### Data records
━━━━━━━━

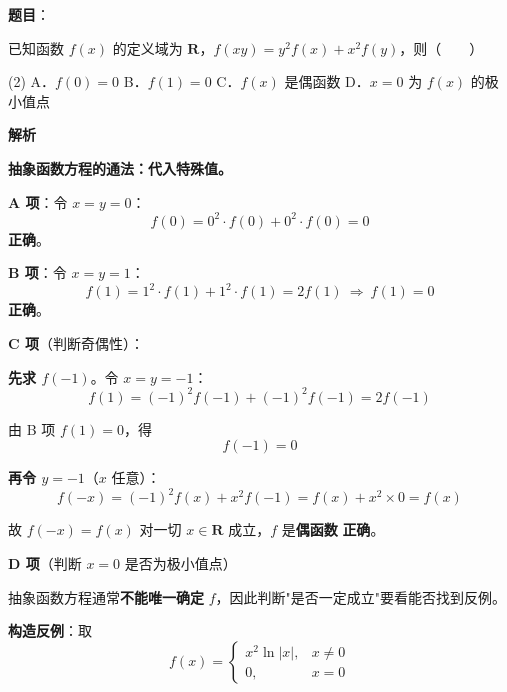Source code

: \begin{answer}

\textbf{题目}：

已知函数 $f(x)$ 的定义域为 $\mathbf R$，$f(xy)=y^{2}f(x)+x^{2}f(y)$，则\mbox{（　　）}

\begin{gkopts}(2)
\task A．$f(0)=0$
\task B．$f(1)=0$
\task C．$f(x)$ 是偶函数
\task D．$x=0$ 为 $f(x)$ 的极小值点
\end{gkopts}

\textbf{解析}

\textbf{抽象函数方程的通法：代入特殊值。}

\par\medskip

\textbf{A 项}：令 $x=y=0$：
\nopagebreak[4]
\[f(0)=0^{2}\cdot f(0)+0^{2}\cdot f(0)=0\]
 \textbf{正确}。

\par\medskip

\textbf{B 项}：令 $x=y=1$：
\nopagebreak[4]
\[f(1)=1^{2}\cdot f(1)+1^{2}\cdot f(1)=2f(1)\ \Longrightarrow\ f(1)=0\]
 \textbf{正确}。

\par\medskip

\textbf{C 项}（判断奇偶性）：

\textbf{先求 $f(-1)$}。令 $x=y=-1$：
\nopagebreak[4]
\[f(1)=(-1)^{2}f(-1)+(-1)^{2}f(-1)=2f(-1)\]

由 B 项 $f(1)=0$，得
\nopagebreak[4]
\[f(-1)=0\]

\textbf{再令 $y=-1$}（$x$ 任意）：
\nopagebreak[4]
\[f(-x)=(-1)^{2}f(x)+x^{2}f(-1)=f(x)+x^{2}\times0=f(x)\]

故 $f(-x)=f(x)$ 对一切 $x\in\mathbf R$ 成立，$f$ 是\textbf{偶函数}  \textbf{正确}。

\par\medskip

\textbf{D 项}（判断 $x=0$ 是否为极小值点）

抽象函数方程通常\textbf{不能唯一确定} $f$，因此判断"是否一定成立"要看能否找到反例。

\textbf{构造反例}：取
\nopagebreak[4]
\[f(x)=\begin{cases}x^{2}\ln|x|,&x\ne0\\ 0,&x=0\end{cases}\]


\end{answer}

━━━━━━━━

### Exercise objective
From the records above, return each line that has the string "task".

### Exercise answer
\task A．$f(0)=0$
\task B．$f(1)=0$
\task C．$f(x)$ 是偶函数
\task D．$x=0$ 为 $f(x)$ 的极小值点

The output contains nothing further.